Of course, energy conservation starts at home. And this includes setting a powerful example for your kids. Teach your children how to close windows, strategically keep doors open or closed based on airflow, and encourage them to leave the thermostat alone – opting for adding or removing layers of clothing instead.

Unplug Appliances and Shut Off Electronics

Unplugging your appliances when they aren’t in use, such as the toaster and the coffee maker, has more of an impact than you might think. Set your TVs and stereos on sleep timers, instead of letting them run around the clock. The cumulative impact of wasteful electronic device usage is horrible for our environment – putting unnecessary strain on our electrical grid.

Recycle

One of the simplest and easiest ways to reduce your carbon footprint is by recycling. You are already throwing this stuff away anyway, right? It doesn’t take much more effort to just put recyclables in a separate container to be recycled, now does it?

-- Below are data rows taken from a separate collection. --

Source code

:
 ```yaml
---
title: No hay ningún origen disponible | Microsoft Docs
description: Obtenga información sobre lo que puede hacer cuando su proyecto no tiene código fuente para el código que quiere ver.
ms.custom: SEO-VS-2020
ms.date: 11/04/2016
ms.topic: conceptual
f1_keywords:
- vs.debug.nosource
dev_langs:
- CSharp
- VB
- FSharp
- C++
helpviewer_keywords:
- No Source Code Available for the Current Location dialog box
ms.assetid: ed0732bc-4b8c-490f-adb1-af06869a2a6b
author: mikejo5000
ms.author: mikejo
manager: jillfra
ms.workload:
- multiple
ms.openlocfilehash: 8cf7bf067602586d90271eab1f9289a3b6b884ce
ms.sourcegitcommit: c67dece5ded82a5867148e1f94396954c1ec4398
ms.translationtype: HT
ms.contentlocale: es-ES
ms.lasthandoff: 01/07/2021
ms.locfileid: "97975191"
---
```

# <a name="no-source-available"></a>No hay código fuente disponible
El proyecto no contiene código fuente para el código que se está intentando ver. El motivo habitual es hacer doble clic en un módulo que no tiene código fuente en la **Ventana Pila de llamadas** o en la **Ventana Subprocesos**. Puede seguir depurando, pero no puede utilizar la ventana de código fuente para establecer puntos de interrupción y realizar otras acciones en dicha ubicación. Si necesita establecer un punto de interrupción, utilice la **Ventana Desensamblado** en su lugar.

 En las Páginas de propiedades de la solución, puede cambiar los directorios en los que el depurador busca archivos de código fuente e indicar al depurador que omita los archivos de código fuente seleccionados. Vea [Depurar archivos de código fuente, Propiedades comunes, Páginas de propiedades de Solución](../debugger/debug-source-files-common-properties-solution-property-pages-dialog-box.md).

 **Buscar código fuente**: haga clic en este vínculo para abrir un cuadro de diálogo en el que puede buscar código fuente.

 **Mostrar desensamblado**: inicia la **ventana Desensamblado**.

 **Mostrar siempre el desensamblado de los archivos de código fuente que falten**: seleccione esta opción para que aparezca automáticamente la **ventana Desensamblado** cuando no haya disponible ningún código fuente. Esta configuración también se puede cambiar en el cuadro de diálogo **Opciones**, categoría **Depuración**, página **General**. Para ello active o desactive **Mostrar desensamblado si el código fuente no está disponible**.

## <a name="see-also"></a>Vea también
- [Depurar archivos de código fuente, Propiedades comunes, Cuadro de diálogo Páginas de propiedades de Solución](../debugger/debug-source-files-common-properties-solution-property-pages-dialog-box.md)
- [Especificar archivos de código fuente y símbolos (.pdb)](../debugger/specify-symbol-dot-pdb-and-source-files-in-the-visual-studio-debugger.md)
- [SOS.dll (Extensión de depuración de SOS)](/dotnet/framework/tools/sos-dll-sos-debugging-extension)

Oh, and did I mention that you can earn money for recycling? Yes! Many cities and towns have recycling centers that will purchase your clean plastic and glass bottles for reuse.

Minimize Your Water Usage

Water is one of the easiest things to forget about when it comes to reducing your carbon footprint. Preserve water by turning off the faucet while brushing your teeth. Shorten your shower by a few minutes and turn down the heat on that water heater. You’ll be surprised at how much lower your water bill and your energy bill will be.

Saving money and reducing your carbon footprint? What isn’t to love?

These are just a few of the top ways that you can reduce your carbon footprint and start living a greener lifestyle. And we aren’t factoring in all of the advantages that we’ll reap from public investments in a smarter energy grid.

From decreasing your water usage, to switching to solar for your home’s energy needs, you will feel good at the end of the day knowing you are doing your part to save the future of this planet for generations to come!